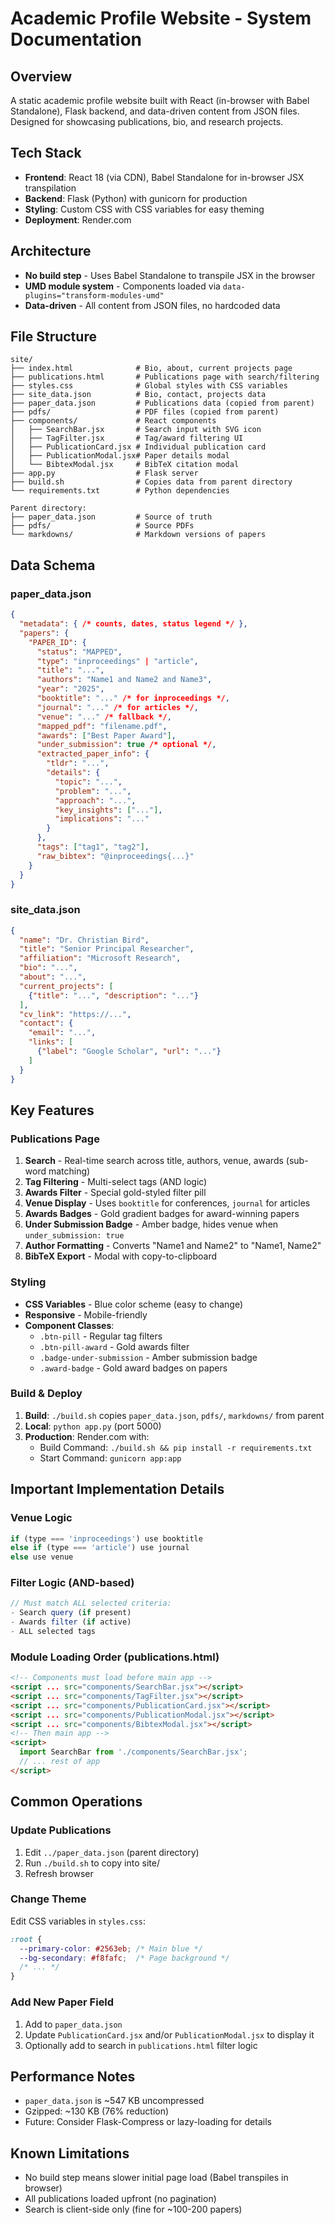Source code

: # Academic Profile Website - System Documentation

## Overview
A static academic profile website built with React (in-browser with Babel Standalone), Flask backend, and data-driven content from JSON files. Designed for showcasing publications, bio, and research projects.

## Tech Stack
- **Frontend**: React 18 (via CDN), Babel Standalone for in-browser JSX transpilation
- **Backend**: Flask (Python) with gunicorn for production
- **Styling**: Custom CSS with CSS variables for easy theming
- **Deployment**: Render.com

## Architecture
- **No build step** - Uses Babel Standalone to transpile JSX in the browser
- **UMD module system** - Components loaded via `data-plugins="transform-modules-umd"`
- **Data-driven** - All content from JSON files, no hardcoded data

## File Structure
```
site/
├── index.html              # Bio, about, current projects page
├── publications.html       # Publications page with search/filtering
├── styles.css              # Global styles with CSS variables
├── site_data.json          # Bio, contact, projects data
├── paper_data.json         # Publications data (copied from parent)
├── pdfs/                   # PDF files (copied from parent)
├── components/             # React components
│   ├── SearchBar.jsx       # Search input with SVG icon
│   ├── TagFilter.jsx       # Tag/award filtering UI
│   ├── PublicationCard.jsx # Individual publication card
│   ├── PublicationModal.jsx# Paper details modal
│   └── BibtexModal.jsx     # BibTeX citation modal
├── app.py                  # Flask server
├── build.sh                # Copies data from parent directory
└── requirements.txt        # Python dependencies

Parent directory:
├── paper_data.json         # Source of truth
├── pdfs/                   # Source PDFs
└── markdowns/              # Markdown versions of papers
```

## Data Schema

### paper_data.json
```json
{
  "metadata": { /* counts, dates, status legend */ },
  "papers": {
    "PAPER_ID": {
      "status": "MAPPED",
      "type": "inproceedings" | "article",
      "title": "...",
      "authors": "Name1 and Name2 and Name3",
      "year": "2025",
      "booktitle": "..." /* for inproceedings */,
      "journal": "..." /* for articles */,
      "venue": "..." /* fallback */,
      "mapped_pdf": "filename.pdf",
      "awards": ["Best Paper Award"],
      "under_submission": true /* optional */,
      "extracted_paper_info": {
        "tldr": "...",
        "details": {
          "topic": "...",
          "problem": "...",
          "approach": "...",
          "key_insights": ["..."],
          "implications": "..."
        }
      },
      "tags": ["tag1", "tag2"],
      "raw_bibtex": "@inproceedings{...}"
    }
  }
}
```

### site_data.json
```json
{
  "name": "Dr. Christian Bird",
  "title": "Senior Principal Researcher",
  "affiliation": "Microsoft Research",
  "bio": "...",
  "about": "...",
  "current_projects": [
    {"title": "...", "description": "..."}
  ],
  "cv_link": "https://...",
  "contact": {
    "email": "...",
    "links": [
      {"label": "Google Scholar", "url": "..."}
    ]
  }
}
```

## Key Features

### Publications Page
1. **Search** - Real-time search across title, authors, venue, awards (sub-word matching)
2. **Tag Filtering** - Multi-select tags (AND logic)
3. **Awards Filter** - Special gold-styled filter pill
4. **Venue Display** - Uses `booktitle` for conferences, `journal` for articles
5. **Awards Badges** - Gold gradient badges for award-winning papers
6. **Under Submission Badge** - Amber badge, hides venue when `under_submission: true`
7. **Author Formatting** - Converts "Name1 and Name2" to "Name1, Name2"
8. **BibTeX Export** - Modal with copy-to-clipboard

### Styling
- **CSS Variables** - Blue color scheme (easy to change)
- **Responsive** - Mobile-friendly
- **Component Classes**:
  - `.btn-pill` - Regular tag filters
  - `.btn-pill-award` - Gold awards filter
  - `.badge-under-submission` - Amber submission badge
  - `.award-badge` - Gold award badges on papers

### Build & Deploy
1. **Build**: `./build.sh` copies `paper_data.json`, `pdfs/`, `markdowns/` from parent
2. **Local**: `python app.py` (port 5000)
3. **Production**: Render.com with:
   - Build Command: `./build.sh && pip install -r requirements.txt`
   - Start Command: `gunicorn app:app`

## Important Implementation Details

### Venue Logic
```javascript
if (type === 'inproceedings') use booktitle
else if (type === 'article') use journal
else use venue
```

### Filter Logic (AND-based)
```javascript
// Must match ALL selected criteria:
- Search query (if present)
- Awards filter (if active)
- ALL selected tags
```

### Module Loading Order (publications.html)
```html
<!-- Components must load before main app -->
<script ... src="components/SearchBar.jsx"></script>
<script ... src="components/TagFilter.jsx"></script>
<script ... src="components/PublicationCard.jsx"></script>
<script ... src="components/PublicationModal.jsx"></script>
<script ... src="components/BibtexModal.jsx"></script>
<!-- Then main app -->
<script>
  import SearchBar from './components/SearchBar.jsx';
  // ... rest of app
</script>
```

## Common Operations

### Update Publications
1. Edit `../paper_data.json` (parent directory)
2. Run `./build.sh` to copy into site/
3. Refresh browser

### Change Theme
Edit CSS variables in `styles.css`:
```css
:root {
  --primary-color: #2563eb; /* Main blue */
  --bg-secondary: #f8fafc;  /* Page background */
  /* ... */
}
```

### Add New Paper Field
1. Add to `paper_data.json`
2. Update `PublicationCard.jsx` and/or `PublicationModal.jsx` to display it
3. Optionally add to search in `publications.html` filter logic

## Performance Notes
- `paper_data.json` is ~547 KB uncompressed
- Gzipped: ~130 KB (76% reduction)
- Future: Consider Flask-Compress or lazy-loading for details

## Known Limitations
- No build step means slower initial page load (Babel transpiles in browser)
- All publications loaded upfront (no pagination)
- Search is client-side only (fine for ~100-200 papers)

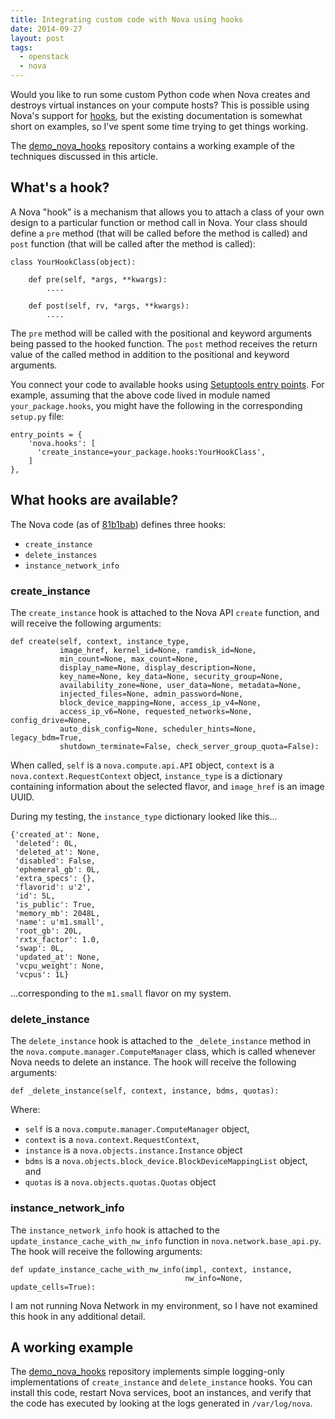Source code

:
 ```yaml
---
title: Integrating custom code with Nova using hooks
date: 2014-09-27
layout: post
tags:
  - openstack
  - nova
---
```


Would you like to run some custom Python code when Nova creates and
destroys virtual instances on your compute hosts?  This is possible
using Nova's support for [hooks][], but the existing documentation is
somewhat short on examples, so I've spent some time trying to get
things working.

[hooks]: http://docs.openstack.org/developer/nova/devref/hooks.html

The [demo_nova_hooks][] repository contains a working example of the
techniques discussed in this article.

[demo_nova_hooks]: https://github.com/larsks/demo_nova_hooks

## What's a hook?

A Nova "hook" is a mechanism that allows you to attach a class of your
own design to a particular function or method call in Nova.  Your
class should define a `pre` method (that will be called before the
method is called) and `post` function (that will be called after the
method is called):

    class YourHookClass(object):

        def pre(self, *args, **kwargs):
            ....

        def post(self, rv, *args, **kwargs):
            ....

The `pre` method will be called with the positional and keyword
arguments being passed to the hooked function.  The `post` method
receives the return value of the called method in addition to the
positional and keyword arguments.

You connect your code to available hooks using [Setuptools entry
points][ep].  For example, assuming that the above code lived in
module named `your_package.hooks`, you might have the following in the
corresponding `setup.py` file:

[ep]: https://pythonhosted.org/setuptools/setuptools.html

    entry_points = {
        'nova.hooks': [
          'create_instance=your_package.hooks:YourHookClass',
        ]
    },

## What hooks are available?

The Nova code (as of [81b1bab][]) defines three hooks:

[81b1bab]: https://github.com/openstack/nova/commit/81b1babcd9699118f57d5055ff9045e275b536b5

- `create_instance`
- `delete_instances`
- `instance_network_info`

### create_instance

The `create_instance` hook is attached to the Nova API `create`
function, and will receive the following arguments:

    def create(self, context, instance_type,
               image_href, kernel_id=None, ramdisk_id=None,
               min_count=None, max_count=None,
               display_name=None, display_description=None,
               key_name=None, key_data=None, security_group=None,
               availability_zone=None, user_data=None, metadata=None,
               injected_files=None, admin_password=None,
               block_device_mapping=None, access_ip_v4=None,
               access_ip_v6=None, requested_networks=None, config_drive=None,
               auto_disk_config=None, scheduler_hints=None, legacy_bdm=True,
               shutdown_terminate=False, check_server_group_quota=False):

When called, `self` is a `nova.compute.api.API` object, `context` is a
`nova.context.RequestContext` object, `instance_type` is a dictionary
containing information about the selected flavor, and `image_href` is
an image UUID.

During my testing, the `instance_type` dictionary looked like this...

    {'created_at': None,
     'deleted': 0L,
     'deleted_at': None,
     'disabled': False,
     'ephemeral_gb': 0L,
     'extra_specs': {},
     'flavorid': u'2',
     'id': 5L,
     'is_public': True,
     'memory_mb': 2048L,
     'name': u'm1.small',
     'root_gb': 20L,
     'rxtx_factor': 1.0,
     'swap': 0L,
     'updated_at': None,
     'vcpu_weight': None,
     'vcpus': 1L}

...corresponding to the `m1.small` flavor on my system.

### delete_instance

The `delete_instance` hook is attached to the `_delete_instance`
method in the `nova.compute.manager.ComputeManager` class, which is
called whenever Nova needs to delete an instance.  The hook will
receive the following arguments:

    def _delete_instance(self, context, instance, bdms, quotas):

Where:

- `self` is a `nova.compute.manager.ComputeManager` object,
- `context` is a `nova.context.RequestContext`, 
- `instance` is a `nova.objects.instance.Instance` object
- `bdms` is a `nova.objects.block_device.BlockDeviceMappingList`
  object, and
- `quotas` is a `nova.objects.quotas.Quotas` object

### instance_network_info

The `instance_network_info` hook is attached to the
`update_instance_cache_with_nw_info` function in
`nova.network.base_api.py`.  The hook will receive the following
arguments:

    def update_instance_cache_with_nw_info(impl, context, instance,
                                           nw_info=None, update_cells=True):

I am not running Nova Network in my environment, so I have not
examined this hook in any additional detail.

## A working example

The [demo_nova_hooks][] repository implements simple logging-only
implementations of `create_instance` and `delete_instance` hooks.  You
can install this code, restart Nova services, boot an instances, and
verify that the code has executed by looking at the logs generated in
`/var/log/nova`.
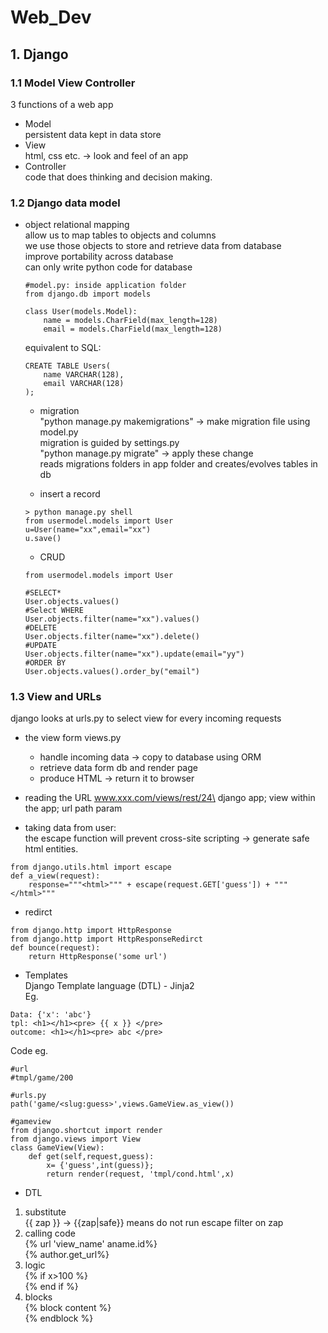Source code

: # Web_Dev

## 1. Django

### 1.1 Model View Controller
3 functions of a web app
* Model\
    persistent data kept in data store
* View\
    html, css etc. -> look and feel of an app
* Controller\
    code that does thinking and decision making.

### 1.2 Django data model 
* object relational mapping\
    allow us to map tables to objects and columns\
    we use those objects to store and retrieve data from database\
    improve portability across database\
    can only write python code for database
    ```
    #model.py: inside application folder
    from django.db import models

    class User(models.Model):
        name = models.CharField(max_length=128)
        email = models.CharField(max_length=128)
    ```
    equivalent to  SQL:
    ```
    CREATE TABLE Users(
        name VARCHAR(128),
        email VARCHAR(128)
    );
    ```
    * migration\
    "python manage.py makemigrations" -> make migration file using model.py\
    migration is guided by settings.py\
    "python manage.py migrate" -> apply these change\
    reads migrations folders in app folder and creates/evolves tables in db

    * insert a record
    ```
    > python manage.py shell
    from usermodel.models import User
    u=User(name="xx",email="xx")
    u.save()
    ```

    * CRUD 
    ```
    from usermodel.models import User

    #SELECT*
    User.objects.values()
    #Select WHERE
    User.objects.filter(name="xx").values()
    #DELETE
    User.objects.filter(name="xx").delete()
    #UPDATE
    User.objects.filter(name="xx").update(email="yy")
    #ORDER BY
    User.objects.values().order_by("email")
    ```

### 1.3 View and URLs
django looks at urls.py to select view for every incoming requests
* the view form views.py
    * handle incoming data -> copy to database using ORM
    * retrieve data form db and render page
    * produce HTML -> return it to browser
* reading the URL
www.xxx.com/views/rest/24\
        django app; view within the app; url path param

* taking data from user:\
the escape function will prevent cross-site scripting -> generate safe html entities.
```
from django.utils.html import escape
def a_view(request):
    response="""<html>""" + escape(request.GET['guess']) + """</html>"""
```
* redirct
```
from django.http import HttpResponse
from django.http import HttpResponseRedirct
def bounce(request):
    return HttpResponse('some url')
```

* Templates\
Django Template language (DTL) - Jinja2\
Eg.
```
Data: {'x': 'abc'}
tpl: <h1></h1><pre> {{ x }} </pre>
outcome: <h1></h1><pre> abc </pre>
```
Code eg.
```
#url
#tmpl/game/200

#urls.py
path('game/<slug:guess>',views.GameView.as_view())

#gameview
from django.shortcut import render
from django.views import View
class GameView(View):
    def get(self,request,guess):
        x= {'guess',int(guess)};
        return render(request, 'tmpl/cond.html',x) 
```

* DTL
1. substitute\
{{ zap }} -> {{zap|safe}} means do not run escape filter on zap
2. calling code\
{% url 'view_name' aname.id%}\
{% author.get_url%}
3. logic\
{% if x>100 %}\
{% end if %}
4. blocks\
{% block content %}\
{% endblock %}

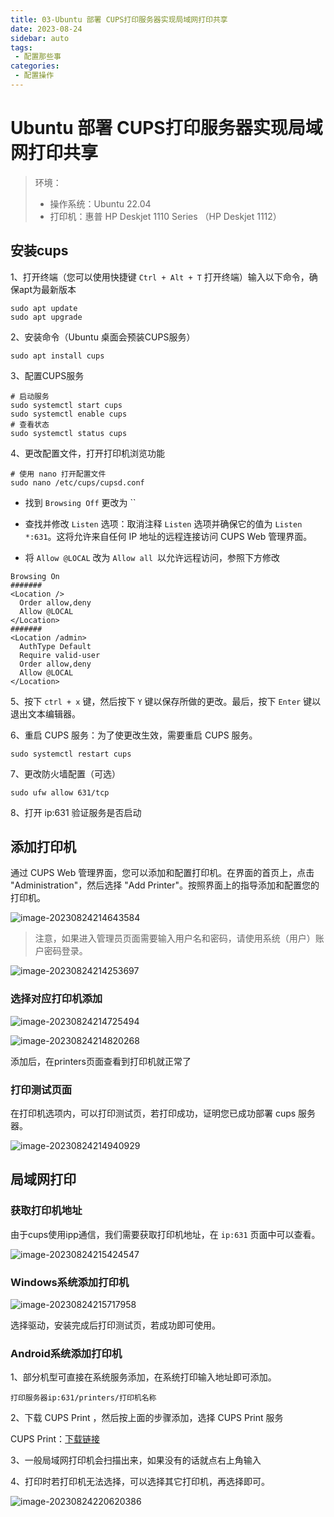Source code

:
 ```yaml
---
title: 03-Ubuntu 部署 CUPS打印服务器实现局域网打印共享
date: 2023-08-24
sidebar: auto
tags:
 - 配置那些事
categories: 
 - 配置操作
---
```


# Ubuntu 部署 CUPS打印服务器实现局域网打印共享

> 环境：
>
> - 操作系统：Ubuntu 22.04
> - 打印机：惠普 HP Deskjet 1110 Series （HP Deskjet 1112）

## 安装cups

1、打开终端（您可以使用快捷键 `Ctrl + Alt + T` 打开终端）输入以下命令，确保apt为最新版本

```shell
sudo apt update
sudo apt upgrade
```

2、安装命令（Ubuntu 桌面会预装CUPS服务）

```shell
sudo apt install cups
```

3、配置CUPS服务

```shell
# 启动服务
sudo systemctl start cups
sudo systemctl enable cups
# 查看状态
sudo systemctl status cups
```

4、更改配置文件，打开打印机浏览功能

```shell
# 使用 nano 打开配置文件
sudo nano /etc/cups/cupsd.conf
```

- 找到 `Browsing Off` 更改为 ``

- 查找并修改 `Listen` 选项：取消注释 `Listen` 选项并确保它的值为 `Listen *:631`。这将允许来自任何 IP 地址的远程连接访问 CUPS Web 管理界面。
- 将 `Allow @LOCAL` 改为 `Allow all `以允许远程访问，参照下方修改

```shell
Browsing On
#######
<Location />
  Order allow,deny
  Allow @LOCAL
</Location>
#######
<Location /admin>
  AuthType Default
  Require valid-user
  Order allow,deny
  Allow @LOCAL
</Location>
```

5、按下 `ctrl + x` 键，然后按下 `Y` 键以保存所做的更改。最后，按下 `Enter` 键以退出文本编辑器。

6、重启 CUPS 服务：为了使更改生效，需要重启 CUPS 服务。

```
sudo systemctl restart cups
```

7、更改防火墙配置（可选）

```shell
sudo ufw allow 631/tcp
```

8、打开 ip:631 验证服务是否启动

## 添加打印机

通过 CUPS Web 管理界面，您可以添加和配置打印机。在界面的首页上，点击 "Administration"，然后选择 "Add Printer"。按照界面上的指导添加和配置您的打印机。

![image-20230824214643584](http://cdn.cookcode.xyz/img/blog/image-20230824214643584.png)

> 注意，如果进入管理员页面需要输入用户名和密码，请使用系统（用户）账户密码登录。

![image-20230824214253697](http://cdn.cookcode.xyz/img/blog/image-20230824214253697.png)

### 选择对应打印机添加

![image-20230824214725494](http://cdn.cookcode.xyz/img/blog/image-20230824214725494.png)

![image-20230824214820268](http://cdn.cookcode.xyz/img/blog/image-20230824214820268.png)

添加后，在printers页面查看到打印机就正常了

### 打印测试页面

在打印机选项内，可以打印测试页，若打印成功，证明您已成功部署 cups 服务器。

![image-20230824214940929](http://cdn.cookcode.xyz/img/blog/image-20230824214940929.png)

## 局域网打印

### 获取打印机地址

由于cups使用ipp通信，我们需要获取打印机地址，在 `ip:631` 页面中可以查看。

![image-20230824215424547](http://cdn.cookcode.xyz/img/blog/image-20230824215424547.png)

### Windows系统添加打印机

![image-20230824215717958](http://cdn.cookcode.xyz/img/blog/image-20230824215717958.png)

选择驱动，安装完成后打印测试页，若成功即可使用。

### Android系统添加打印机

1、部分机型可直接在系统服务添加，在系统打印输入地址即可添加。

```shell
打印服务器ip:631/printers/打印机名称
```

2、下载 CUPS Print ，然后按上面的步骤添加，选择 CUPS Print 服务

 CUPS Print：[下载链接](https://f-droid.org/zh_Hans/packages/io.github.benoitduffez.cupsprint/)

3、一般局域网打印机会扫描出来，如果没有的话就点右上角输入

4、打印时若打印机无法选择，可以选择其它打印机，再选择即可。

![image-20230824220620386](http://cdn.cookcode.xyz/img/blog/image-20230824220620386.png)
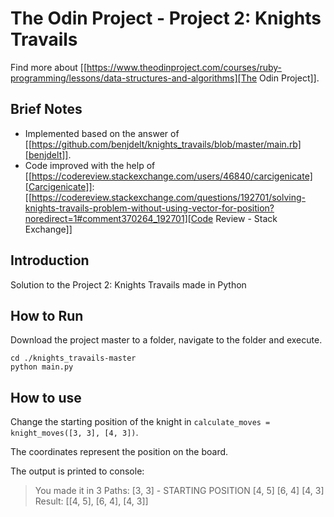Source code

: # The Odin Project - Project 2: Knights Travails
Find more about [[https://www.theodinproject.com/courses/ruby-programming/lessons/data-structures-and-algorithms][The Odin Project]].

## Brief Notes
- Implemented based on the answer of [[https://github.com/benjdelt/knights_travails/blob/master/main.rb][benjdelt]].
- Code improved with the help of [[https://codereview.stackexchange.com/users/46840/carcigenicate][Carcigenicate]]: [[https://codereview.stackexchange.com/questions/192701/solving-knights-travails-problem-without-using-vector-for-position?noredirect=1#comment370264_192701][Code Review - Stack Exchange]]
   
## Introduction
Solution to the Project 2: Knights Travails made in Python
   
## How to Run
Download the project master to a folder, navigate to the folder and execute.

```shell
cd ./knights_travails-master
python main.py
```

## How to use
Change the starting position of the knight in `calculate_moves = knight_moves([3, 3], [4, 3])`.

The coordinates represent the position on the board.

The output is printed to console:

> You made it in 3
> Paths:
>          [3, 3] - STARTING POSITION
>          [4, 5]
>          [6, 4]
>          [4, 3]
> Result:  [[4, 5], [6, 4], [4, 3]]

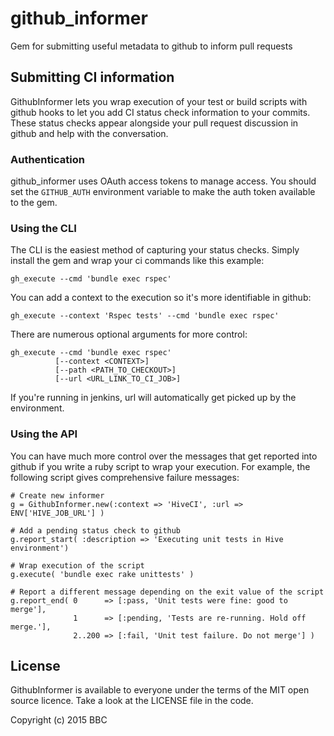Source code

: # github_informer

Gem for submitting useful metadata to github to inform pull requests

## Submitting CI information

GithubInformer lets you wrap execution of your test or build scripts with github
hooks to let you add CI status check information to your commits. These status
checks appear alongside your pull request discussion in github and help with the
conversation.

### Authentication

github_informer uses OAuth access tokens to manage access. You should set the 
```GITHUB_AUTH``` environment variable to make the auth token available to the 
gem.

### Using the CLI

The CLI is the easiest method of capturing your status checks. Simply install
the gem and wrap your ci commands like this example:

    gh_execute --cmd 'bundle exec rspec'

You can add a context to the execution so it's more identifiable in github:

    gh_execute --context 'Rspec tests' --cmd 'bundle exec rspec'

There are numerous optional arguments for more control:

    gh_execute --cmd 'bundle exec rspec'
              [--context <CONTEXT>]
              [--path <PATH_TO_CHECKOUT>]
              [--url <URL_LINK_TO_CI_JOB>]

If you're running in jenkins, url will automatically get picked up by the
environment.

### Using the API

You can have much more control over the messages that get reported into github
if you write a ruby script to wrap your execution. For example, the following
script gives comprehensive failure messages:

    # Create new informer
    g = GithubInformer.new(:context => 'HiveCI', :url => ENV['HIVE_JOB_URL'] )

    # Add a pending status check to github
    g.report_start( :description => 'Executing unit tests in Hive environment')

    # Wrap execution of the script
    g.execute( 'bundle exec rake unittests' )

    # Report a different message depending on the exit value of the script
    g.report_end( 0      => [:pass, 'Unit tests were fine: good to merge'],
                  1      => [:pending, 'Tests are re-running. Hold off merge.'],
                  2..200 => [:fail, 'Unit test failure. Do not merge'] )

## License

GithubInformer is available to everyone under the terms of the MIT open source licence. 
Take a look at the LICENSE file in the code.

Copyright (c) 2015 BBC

_What needs to be done_. Go through the data and show each line that holds "BibtexModal".

_Answer box_.
│   └── BibtexModal.jsx     # BibTeX citation modal
<script ... src="components/BibtexModal.jsx"></script>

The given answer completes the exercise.